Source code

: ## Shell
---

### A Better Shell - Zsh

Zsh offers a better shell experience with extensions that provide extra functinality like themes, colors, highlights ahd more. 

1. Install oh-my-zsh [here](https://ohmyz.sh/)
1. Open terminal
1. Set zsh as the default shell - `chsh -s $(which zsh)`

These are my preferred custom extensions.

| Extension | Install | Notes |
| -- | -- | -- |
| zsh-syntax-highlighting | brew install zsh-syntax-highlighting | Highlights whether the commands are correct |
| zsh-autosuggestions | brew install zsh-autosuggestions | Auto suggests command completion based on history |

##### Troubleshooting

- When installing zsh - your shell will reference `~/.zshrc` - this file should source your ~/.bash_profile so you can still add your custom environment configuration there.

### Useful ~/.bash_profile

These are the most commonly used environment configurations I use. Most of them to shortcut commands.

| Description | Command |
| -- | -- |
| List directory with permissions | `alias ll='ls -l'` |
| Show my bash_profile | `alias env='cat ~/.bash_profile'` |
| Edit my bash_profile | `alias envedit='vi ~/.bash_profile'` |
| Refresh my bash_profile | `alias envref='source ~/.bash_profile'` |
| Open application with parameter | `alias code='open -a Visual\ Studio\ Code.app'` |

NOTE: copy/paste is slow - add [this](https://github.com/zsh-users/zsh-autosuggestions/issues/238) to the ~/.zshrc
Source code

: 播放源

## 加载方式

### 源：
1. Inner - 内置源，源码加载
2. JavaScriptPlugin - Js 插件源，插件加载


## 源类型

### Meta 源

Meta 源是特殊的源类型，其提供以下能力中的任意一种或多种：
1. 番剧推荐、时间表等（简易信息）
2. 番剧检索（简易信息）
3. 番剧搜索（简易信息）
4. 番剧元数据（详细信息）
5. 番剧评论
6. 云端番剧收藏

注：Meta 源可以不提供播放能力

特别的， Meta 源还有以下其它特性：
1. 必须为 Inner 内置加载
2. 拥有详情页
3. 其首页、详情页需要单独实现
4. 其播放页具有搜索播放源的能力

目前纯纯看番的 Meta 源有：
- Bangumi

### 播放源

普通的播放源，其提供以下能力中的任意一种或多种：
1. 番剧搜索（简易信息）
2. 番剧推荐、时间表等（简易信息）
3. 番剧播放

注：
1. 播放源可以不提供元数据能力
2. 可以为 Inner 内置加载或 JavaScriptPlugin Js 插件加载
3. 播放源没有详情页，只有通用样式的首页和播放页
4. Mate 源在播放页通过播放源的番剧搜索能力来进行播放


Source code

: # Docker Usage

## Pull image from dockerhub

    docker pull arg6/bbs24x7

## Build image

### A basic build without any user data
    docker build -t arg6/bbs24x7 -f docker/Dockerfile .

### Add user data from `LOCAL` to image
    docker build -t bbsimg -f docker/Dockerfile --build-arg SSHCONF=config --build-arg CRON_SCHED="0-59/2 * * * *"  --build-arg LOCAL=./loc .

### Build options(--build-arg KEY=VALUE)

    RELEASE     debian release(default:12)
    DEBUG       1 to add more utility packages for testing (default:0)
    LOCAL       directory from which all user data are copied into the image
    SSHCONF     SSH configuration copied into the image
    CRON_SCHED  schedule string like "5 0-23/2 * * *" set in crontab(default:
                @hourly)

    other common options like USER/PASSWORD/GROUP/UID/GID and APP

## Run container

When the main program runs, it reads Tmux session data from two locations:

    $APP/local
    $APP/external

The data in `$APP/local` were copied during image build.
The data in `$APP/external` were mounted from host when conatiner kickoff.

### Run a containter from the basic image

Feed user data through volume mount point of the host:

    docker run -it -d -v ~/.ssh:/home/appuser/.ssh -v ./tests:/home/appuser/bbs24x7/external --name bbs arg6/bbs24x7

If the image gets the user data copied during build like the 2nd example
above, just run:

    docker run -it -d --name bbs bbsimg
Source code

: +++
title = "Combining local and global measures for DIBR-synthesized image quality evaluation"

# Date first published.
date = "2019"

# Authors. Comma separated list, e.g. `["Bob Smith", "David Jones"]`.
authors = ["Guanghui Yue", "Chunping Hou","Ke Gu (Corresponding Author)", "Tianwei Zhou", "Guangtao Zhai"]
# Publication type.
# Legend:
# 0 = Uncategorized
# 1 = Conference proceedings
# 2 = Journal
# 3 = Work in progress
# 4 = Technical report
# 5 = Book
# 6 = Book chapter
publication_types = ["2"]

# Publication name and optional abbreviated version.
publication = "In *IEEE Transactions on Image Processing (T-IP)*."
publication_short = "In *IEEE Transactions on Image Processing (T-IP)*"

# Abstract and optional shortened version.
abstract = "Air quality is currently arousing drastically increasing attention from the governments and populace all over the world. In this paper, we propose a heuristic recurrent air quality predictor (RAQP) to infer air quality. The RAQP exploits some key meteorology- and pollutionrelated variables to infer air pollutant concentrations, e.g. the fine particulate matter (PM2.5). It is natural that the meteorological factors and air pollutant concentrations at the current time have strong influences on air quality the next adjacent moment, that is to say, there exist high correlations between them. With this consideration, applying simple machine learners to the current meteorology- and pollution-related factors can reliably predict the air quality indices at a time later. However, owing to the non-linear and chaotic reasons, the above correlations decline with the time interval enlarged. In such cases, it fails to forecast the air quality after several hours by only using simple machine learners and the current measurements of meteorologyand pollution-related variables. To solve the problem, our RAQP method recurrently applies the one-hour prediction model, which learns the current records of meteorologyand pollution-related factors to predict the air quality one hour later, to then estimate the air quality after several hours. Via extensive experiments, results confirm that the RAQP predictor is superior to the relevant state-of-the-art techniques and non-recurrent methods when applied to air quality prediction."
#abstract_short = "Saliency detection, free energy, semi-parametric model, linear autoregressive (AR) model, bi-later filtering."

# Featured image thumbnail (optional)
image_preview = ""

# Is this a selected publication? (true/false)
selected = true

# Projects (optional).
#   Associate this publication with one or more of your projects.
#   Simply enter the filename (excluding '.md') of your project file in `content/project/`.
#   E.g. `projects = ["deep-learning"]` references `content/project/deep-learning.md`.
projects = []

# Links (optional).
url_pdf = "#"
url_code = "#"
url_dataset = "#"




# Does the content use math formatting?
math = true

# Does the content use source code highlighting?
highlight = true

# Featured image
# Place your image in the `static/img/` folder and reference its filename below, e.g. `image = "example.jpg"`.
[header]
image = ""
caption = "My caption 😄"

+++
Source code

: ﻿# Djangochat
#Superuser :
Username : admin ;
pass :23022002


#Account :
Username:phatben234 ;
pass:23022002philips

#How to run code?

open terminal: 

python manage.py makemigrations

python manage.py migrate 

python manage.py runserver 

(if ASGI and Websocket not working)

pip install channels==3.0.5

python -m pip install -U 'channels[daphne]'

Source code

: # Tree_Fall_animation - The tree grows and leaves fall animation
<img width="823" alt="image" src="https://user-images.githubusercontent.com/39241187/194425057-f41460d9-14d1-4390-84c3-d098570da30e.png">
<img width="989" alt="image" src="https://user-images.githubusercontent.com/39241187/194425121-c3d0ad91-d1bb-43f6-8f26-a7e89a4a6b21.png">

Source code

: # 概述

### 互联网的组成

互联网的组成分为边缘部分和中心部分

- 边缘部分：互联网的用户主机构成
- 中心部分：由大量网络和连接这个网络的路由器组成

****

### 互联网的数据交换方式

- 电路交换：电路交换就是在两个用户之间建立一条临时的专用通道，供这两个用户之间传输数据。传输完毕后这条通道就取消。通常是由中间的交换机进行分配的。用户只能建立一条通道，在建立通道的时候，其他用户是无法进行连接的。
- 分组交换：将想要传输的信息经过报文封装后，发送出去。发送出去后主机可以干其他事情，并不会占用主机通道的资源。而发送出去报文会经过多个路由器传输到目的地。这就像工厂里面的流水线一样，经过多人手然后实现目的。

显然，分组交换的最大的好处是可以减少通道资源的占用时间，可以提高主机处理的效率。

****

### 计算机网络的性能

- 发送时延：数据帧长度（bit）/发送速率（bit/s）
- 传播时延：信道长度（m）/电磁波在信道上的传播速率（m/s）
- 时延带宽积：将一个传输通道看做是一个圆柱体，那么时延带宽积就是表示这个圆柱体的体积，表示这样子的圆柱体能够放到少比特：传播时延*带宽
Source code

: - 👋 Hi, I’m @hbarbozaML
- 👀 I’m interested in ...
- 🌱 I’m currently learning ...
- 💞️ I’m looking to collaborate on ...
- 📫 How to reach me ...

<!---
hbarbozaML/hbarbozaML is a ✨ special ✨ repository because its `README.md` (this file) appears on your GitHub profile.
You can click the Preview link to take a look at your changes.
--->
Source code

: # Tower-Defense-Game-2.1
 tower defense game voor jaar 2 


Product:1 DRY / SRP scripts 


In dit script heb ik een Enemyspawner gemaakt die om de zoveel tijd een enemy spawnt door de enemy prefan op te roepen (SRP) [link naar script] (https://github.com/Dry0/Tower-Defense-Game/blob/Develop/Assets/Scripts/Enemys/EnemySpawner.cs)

----------------

■ EXERCISE PROMPT ■
Go through the listing above and write out exactly the lines starting with the one holding "when conatiner kickoff." and running through the one holding "# Abstract and optional shortened version.", ends included, and no others.

■ SOLVED EXERCISE ■
The data in `$APP/external` were mounted from host when conatiner kickoff.

### Run a containter from the basic image

Feed user data through volume mount point of the host:

    docker run -it -d -v ~/.ssh:/home/appuser/.ssh -v ./tests:/home/appuser/bbs24x7/external --name bbs arg6/bbs24x7

If the image gets the user data copied during build like the 2nd example
above, just run:

    docker run -it -d --name bbs bbsimg
Source code

: +++
title = "Combining local and global measures for DIBR-synthesized image quality evaluation"

# Date first published.
date = "2019"

# Authors. Comma separated list, e.g. `["Bob Smith", "David Jones"]`.
authors = ["Guanghui Yue", "Chunping Hou","Ke Gu (Corresponding Author)", "Tianwei Zhou", "Guangtao Zhai"]
# Publication type.
# Legend:
# 0 = Uncategorized
# 1 = Conference proceedings
# 2 = Journal
# 3 = Work in progress
# 4 = Technical report
# 5 = Book
# 6 = Book chapter
publication_types = ["2"]

# Publication name and optional abbreviated version.
publication = "In *IEEE Transactions on Image Processing (T-IP)*."
publication_short = "In *IEEE Transactions on Image Processing (T-IP)*"

# Abstract and optional shortened version.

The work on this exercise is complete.